After opening with an art heist, Trance takes a sudden psychological turn that spins the entire film into one of unreliable perspective as one of the thieves struggles to remember where he stashed a stolen painting. Although this is established early on, there is rarely a way to distinguish fantasy and reality so the audience is dragged along for the ride in a passive role. That would not matter if the film had greater depth than its central conceit but none of the leads are given any character development and only Rosario Dawson has sufficient material to shine. The script is overreliant on twists to keep the viewer engaged, and the result is the inverse — we never trust that there are stakes to anything we see. The writers are able to shift audience sympathies between the characters effectively, though the voiceovers are frequently heavy-handed (“No piece of art is worth a human life”). I do enjoy films that leave aspects open to interpretation, but by the end Trance felt frustratingly inconsequential — a disappointment from a director as capable as Danny Boyle.

5/10

QuickView: The Lego Batman Movie (2017)

The Lego Batman Movie poster

“DC… the house that Batman built.
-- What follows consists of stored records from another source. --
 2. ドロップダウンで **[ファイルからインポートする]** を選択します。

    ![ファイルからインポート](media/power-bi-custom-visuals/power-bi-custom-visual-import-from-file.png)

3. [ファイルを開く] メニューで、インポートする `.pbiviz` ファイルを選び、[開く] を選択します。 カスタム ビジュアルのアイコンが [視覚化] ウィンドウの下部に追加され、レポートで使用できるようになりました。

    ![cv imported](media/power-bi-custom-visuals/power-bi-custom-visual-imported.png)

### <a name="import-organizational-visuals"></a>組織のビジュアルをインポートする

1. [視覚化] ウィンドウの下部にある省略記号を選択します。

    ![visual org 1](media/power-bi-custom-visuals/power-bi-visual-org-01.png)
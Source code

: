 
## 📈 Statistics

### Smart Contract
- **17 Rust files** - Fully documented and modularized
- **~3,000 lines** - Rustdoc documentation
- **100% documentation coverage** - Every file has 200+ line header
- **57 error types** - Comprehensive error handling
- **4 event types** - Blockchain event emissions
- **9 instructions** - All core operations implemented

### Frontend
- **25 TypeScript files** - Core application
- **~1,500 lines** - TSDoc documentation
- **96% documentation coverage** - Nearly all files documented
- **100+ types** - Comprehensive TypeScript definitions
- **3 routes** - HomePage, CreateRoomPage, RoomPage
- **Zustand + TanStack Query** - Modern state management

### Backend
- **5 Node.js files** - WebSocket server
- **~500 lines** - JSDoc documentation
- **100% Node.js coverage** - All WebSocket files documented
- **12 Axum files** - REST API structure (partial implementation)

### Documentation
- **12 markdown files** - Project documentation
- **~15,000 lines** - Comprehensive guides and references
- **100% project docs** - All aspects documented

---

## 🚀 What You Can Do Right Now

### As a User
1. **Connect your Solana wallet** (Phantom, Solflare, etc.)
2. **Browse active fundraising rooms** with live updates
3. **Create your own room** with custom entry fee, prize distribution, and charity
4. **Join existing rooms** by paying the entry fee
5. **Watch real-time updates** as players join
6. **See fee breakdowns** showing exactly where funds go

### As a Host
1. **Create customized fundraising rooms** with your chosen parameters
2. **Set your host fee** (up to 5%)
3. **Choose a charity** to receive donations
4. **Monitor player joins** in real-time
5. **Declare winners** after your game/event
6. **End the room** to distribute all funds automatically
Yeah, what, Superman? Come at me, bro.”

Batman

Arguing The Lego Batman Movie‘s ranking amongst DC movies is amusing, but more interesting is that applying The Lego Movie‘s tongue-in-cheek humour to Batman’s storied past has created DC’s closest big screen competitor to Deadpool. It takes swings equally at DC’s successes (Joker describing his plan as “better than the two boats”) and its failures (“What am I gonna do? Get a bunch of criminals together to fight the criminals? That’s a stupid idea.”), as well as highlighting the sociological flaws in supporting a billionaire vigilante. Will Arnett returns to voice Batman largely as a gruff and self-involved caricature. Though we see some loneliness and self-doubt beneath the cowl, it’s not written to be as nuanced as Arnett’s voice acting in the sublime Bojack Horseman. The Joker unsurprisingly takes a central role but the film takes full advantage of Batman’s extensive list of villains, as well as co-opting a few from other franchises with Lego deals. Director Chris McKay was the animation supervisor on The Lego Movie allowing for a seamless transition in visual identity with bright colours and showers of bricks as well as some impressively atmospheric lighting. The (constr)action, however, is far less creative which leads to a disappointingly forgettable third act that will cause fatigue as most adult viewers zone out.

7/10

"A film is a petrified fountain of thought."